In Ankara, the country’s capital and its second-biggest city, the chp’s incumbent mayor, Mansur Yavas, trounced ak’s candidate by nearly 29 percentage points. In Izmir, Turkey’s third city, the chp’s man won by 12 points. For the first time in decades the opposition also made major inroads in the country’s conservative heartland, ak’s power-base. “The electoral map of Turkey has been transformed,” said Evren Balta of Ozyegin University. Mr Erdogan acknowledged that the outcome marked “a turning point” but pledged to bounce back at the general elections in 2028. “We will correct our mistakes.”
Mr Imamoglu’s victory was a far cry from his win in 2019, when he edged out his ak foe by a mere 20,000 votes, only for Mr Erdogan to pressure Turkey’s election authority to overturn the results and order a rerun. Mr Imamoglu won again, by a bigger margin. Three years later a court banned him from politics and sentenced him to two years in prison (both penalties were stayed pending appeal), for calling the officials who stripped him of his initial victory “idiots”. That case goes on.

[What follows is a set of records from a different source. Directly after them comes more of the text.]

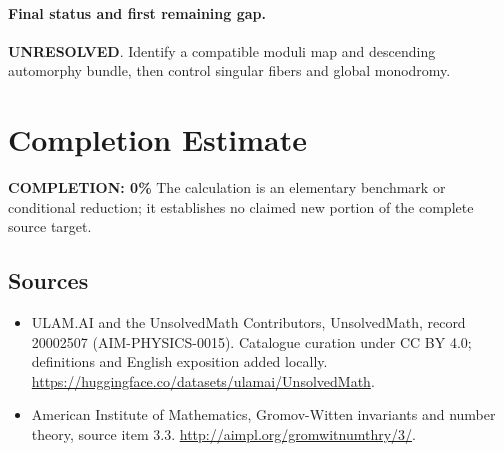 \documentclass[11pt]{article}
\begin{document}
\paragraph{Final status and first remaining gap.}
\textbf{UNRESOLVED}. Identify a compatible moduli map and descending automorphy bundle, then control singular fibers and global monodromy.

\section{Completion Estimate}
\noindent\textbf{COMPLETION: 0\%}
The calculation is an elementary benchmark or conditional reduction; it establishes no claimed new portion of the complete source target.

\subsection{Sources}
\begin{itemize}
\item[\hypertarget{source:20002507:1}{S1}] ULAM.AI and the UnsolvedMath Contributors, UnsolvedMath, record 20002507 (AIM-PHYSICS-0015). Catalogue curation under CC BY 4.0; definitions and English exposition added locally.
\url{https://huggingface.co/datasets/ulamai/UnsolvedMath}.
\item[\hypertarget{source:20002507:2}{S2}] American Institute of Mathematics, Gromov-Witten invariants and number theory, source item 3.3.
\url{http://aimpl.org/gromwitnumthry/3/}.
\end{itemize}
\label{end:20002507}
\end{document}

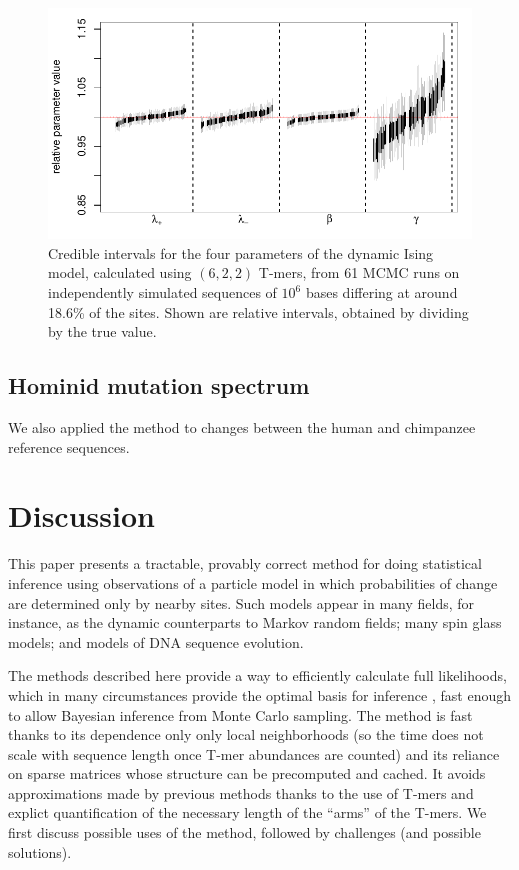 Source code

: \documentclass{article}
\theoremstyle{plain}
\theoremstyle{definition}
\begin{document}
\begin{figure}
    \begin{center} 
        \includegraphics{writeup-plots/coverage_results}
    \end{center} 
    \caption{
        Credible intervals for the four parameters of the dynamic Ising model,
        calculated using $(6,2,2)$ T-mers,
        from 61 MCMC runs on independently simulated sequences of $10^6$ bases
        differing at around 18.6\% of the sites.
        Shown are relative intervals, obtained by dividing by the true value.
        \label{fig:ising_coverage}}
\end{figure}


\subsection{Hominid mutation spectrum}

We also applied the method to changes between the human and chimpanzee reference sequences.



\section{Discussion}

This paper presents a tractable, provably correct method
for doing statistical inference using observations of a particle model
in which probabilities of change are determined only by nearby sites.
Such models appear in many fields, for instance,
as the dynamic counterparts to Markov random fields;
many spin glass models;
and models of DNA sequence evolution.

The methods described here provide a way to efficiently calculate full likelihoods,
which in many circumstances provide the optimal basis for inference \citep{neymanpearson},
fast enough to allow Bayesian inference from Monte Carlo sampling.
The method is fast thanks to its dependence only only local neighborhoods
(so the time does not scale with sequence length once T-mer abundances are counted)
and its reliance on sparse matrices whose structure can be precomputed and cached.
It avoids approximations made by previous methods thanks to the use of T-mers
and explict quantification of the necessary length of the ``arms'' of the T-mers.
We first discuss possible uses of the method,
followed by challenges (and possible solutions).
\end{document}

Mr Imamoglu’s re-election and the chp’s resurgence should reshape national politics. A victory for ak would have made it easier for Mr Erdogan to push ahead with introducing a new constitution, probably designed to give him at least another term. The scale of ak’s losses in Istanbul and elsewhere means that his appetite for such changes, which would need to be put to a referendum, may be gone. “This is off the books now,” says Berk Esen of Sabanci University. Mr Erdogan may have to speed up plans to find a successor as ak leader.

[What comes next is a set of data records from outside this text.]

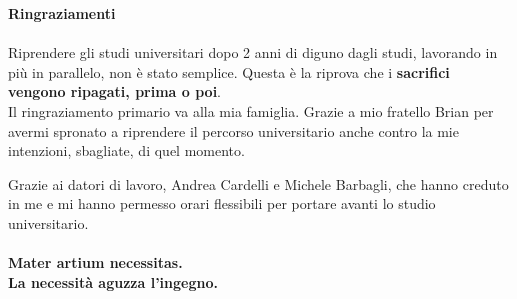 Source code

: \textbf{Ringraziamenti}
\paragraph{}
Riprendere gli studi universitari dopo 2 anni di diguno dagli studi, lavorando in più in parallelo, non è stato semplice.
Questa è la riprova che i \textbf{sacrifici vengono ripagati, prima o poi}.\\

Il ringraziamento primario va alla mia famiglia.
Grazie a mio fratello Brian per avermi spronato a riprendere il
percorso universitario anche contro la mie intenzioni,
sbagliate, di quel momento.

Grazie ai datori di lavoro, Andrea Cardelli e Michele Barbagli, 
che hanno creduto in me e mi hanno permesso orari flessibili
per portare avanti lo studio universitario.
\paragraph{}
\paragraph{}

\begin{center}
    \textbf{Mater artium necessitas.}\\
    \textbf{La necessità aguzza l'ingegno.}
\end{center} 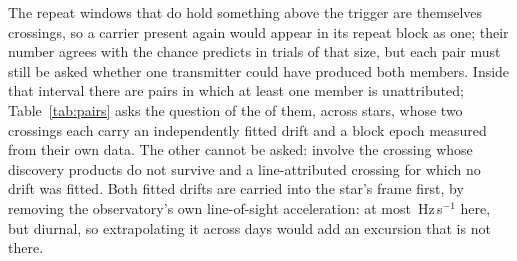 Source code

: The \WdNExc{} repeat windows that do hold something above the trigger are
themselves crossings, so a carrier present again would appear in its repeat
block as one; their number agrees with the \WdExpect{} chance predicts in
trials of that size, but each pair must still be asked whether one transmitter
could have produced both members. Inside that interval there are
\TjNCandPair{} pairs in which at least
one member is unattributed; Table~\ref{tab:pairs} asks the question of the
\TjNPair{} of them, across \TjNStarPair{} stars, whose two crossings each
carry an independently fitted drift and a block epoch measured from their own
data. The other \TjNCandLost{} cannot be asked: \TjNCandLostSpec{} involve the
crossing whose discovery products do not survive and \TjNCandLostFit{} a
line-attributed crossing for which no drift was fitted. Both fitted drifts are
carried into the star's frame first, by removing the observatory's own
line-of-sight acceleration: at most \TjFrameMaxHzS\,Hz\,s$^{-1}$ here, but
diurnal, so extrapolating it across days would add an excursion that is not
there.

The marked improvement on the chp’s disappointing result (25.3%) in last year’s general election had a lot to do with the economy, which remains in the doldrums. Even after interest-rate increases totalling more than 40 percentage points, annual inflation is still inching upwards. In March it topped 68%. Cheap credit and government largesse have run out. Mr Erdogan can no longer offer voters the kind of handouts that once shielded them, though only to an extent, from rocketing prices. “People are feeling the economic pain even more than before,” says Ms Balta.
An overhaul of the chp’s leadership also helped. Last November the party deposed its longtime leader, Kemal Kilicdaroglu, who had squandered a chance to beat Mr Erdogan in the presidential election, and replaced him with Ozgur Ozel, who is much closer to Mr Imamoglu. Another factor was a strong showing for New Welfare, a newly formed Islamist party that took votes from ak, having recently split from Mr Erdogan’s governing coalition. It got 6% of the overall vote and won outright in two of Turkey’s 81 provinces. So ak can no longer take hardline Islamist voters for granted.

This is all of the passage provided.